ANNÉE 1669. CHAPITRE 1, page 1 à 7

1. De la Mission des Martyrs dans le pays des Anniez ou Iroquois Inferieurs.

RELATION DE CE QVI S'EST PASSÉ DE PLVS REMARQVABLE AUX MISSIONS DES PERES DE LA COMPAGNIE DE lESUS EN LA NOUVELLE fRANCE, ÈS ANNÉES 1668. ET 1669.

Enuoyée au R.P., ESTIENNE DECHAMPS Prouincial de la Prouince de France (*)

(*) D'après l'édition de Sébastien Mabre-Cramoisy, publiée à Paris en 1670.

Relation-1669. A



CHAPITRE PREMIER.

De la Mission des Martyrs dans les païs des Anniez, ou Iroquois Inferieurs.

Le Peuple d'Agnié a esté autrefois une des plus florissantes Nations Iroquoises, et a touiours passé iusques à cette heure pour une des plus vaillantes et des plus fieres. Cet esprit guerrier qui l'occupoit aux armes, l'éloignoit si fort de la Foy, que l'on croyoit que les Agniez seroient les derniers à se soümettre à l'Evangile. Mais s'est servi des armes de la France pour donner commencement à leur conversion; leur courage s'est ramoli aprés leur defaite, et c'est maintenant de tous les peuples Iroquois, celuy qui donne de plus grandes esperances de sa conversion à la Foy Chreslienne.

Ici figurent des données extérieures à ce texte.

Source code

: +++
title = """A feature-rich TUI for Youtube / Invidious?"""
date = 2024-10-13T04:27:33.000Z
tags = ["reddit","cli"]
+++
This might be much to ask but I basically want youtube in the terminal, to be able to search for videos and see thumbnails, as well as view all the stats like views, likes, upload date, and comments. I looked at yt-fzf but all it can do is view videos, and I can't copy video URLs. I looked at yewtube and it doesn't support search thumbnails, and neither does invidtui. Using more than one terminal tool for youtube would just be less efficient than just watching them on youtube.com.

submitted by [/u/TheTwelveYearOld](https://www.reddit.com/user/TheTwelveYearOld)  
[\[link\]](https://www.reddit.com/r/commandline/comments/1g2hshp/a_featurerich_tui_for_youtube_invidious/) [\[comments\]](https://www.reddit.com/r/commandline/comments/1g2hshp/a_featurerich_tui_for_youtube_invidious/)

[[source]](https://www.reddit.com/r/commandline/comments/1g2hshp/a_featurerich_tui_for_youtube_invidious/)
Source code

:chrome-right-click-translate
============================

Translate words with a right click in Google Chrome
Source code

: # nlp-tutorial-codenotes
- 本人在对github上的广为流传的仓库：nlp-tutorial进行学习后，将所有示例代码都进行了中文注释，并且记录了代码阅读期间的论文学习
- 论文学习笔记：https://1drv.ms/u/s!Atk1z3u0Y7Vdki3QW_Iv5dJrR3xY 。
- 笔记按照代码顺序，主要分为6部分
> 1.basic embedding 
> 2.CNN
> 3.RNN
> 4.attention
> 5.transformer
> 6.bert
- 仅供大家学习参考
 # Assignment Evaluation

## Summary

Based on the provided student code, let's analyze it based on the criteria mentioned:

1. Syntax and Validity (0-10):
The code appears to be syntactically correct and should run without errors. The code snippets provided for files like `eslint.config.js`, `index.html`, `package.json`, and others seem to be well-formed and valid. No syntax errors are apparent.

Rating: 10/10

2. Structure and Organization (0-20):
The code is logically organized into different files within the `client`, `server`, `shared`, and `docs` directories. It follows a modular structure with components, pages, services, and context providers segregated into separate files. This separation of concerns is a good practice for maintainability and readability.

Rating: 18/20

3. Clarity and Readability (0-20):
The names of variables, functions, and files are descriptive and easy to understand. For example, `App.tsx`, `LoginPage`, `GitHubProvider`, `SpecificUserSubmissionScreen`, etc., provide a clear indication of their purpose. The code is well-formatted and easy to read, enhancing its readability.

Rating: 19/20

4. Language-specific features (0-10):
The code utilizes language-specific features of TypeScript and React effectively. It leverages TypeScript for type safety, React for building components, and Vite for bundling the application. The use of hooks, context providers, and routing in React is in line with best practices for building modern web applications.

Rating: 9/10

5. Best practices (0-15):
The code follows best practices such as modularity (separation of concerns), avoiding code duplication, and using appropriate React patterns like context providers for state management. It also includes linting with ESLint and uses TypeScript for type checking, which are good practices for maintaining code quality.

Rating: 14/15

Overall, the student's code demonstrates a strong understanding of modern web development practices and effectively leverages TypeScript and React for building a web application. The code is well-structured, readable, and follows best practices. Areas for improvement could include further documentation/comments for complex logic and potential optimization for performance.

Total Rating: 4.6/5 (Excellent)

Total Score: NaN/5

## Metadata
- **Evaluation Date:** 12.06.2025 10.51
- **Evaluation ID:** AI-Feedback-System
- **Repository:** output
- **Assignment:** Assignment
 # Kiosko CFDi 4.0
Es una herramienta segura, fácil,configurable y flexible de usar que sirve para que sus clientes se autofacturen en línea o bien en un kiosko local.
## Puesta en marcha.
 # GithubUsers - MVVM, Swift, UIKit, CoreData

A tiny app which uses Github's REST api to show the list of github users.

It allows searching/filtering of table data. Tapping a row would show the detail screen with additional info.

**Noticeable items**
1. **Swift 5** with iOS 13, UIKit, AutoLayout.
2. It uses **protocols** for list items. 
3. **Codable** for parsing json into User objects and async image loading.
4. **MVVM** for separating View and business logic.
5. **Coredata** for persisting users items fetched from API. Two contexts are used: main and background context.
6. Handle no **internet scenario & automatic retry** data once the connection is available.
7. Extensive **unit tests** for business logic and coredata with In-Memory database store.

Le Pere lean Pierron, aprés avoir fait un voyage à Quebec, arriva heureusement à Tinniontoguen, qui est le principal Bourg de cette nation, le 7. iour d'Octobre de l'année 1668. et prit entierement le soin de cette nouvelle Eglise, que le Pere Fremin luy laissa, aprés l'avoir cultivée avec des fatigues incroyables: le vivre y est si pauvre qu'on n'y mange presque point de chair ny de poisson; mais Dieu fait par sa grace que les Missionnaires vivent tres­contens dans ce depoüillement de toutes choses. Il n'y a rien de plus pauvre que nos Agniez, dit le Pere dans une de ses Lettres; mais avec cela ie les ayme plus que moy mesme, voyant les dispositions qu'ils ont au Christianisme.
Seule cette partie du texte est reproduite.